VisualWebArena Tasks (910 tasks)#
Similar to WebArena but requires visual understanding. Tasks involve:
Image-based reasoning
Visual element identification
Multimodal interaction (text + images)
WorkArena Tasks#
Enterprise software automation tasks:
CRM operations
Project management
Business workflows
Full task lists:
Evaluation (WebArena)#
Prerequisites#
WebArena requires setting up backend infrastructure. See the WebArena documentation.
Usage#
from envs.browsergym_env import BrowserGymEnv, BrowserGymAction
# Create environment for WebArena evaluation
env = BrowserGymEnv.from_docker_image(
"ghcr.io/openenv/browsergym-env:latest",
environment={
"BROWSERGYM_BENCHMARK": "webarena",
"BROWSERGYM_TASK_NAME": "0", # Task ID
# WebArena backend URLs (required)
"SHOPPING": "http://your-server:7770",
"SHOPPING_ADMIN": "http://your-server:7780/admin",
"REDDIT": "http://your-server:9999",
"GITLAB": "http://your-server:8023",
"MAP": "http://your-server:3000",
"WIKIPEDIA": "http://your-server:8888/wikipedia_en_all_maxi_2022-05/A/User:The_other_Kiwix_guy/Landing",
"HOMEPAGE": "http://your-server:4399",
}
)
# Evaluate your trained agent
result = env.reset()
while not result.done:
action_str = agent.get_action(result.observation)

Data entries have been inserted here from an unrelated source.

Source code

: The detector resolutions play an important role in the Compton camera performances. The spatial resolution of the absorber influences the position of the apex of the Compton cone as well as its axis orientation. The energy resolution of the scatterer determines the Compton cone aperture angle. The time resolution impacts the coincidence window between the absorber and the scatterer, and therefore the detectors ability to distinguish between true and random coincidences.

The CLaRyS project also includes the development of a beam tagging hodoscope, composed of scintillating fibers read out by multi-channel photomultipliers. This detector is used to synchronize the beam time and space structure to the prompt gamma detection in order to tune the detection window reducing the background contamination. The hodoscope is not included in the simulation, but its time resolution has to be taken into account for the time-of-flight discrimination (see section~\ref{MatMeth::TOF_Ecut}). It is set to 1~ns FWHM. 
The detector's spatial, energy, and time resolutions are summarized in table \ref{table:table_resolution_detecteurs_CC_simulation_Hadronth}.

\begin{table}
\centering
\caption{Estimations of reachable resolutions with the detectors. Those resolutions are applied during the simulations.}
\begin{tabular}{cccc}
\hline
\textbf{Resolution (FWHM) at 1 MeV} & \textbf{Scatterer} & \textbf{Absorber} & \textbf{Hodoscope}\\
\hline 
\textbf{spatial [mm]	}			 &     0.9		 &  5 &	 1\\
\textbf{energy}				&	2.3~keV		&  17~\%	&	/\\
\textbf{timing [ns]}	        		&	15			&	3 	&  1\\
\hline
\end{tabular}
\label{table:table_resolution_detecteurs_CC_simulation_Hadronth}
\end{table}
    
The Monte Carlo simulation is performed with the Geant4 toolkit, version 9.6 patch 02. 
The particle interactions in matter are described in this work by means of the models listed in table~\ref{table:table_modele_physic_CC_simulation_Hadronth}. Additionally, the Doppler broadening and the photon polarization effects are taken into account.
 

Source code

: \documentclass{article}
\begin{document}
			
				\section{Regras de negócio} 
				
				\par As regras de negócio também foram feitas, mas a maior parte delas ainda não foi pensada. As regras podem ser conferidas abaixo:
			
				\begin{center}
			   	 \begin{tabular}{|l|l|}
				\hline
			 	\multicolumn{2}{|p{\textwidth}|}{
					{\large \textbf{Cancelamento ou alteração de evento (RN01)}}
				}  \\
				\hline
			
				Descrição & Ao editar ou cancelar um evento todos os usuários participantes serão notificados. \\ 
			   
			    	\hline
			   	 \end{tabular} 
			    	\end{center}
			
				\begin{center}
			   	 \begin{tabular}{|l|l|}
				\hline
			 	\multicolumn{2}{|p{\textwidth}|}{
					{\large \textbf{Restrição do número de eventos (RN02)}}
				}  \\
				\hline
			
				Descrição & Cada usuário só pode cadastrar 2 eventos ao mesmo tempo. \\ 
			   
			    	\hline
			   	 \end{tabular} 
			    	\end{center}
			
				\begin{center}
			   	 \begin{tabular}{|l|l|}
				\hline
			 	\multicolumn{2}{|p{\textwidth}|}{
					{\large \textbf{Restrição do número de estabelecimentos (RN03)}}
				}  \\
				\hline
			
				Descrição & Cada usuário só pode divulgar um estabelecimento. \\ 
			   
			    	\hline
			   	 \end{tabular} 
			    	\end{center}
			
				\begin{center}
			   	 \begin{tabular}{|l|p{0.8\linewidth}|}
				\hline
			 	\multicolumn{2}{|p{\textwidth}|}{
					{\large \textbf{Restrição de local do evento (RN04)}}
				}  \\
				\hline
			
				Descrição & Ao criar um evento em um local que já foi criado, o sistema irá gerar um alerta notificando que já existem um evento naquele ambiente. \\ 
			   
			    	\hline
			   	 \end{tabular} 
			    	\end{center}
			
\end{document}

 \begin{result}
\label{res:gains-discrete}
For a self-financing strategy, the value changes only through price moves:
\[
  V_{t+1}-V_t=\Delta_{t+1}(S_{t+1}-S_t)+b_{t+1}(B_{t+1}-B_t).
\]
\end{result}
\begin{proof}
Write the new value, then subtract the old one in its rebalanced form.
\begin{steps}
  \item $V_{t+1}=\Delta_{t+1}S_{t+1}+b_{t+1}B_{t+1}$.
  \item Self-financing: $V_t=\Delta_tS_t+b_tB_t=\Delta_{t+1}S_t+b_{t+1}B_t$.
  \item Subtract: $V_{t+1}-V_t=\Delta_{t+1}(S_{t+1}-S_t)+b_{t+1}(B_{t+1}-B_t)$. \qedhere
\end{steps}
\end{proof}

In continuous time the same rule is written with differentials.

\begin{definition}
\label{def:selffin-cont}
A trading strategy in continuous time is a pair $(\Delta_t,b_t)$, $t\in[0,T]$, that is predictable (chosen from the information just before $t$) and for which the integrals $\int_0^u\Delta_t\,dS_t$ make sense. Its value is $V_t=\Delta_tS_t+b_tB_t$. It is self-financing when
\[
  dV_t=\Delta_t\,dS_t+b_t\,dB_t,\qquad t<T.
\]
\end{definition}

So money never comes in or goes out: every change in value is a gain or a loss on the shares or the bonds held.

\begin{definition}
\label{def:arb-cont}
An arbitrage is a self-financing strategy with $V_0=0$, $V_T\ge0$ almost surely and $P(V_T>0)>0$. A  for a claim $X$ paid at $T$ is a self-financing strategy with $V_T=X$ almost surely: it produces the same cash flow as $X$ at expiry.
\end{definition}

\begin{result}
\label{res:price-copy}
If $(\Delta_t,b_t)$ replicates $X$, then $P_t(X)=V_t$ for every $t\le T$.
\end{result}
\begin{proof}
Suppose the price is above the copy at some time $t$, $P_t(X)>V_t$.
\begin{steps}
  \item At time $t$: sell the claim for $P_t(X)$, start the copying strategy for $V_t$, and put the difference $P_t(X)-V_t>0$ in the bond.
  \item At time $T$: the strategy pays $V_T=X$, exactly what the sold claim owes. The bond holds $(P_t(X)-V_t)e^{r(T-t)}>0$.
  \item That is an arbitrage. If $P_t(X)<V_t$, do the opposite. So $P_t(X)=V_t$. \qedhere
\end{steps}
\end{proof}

action = BrowserGymAction(action_str=action_str)
result = env.step(action)
print(f"Success: {result.reward}")
env.close()
Building the Docker Image#
Prerequisites#
Base Image: Build the OpenEnv base image first:
# From the OpenEnv repository root
docker build -t openenv-base:latest -f src/openenv/core/containers/images/Dockerfile .
Build the BrowserGym Environment#
# From the browsergym_env directory
cd envs/browsergym_env
docker build -t browsergym-env:latest -f server/Dockerfile .
Run the Server#
For MiniWoB (Training):#
docker run -p 8000:8000 \
-e BROWSERGYM_BENCHMARK="miniwob" \
-e BROWSERGYM_TASK_NAME="click-test" \
browsergym-env:latest
For WebArena (Evaluation):#
docker run -p 8000:8000 \
-e BROWSERGYM_BENCHMARK="webarena" \
-e BROWSERGYM_TASK_NAME="0" \
-e SHOPPING="http://your-server:7770" \
-e SHOPPING_ADMIN="http://your-server:7780/admin" \
-e REDDIT="http://your-server:9999" \
-e GITLAB="http://your-server:8023" \
-e MAP="http://your-server:3000" \
-e WIKIPEDIA="http://your-server:8888/wikipedia_en_all_maxi_2022-05/A/User:The_other_Kiwix_guy/Landing" \
-e HOMEPAGE="http://your-server:4399" \
browsergym-env:latest
Environment Details#
Action#
Actions in BrowserGym are natural language strings that describe browser operations:
from envs.browsergym_env import BrowserGymAction
# Click actions
action = BrowserGymAction(action_str="click('Submit button')")
action = BrowserGymAction(action_str="click('element_id_123')")
# Type actions
action = BrowserGymAction(action_str="fill('username', 'john@example.com')")
action = BrowserGymAction(action_str="fill('password', 'secret123')")
# Navigate actions
action = BrowserGymAction(action_str="goto('https://example.com')")
# Keyboard actions
action = BrowserGymAction(action_str="press('Enter')")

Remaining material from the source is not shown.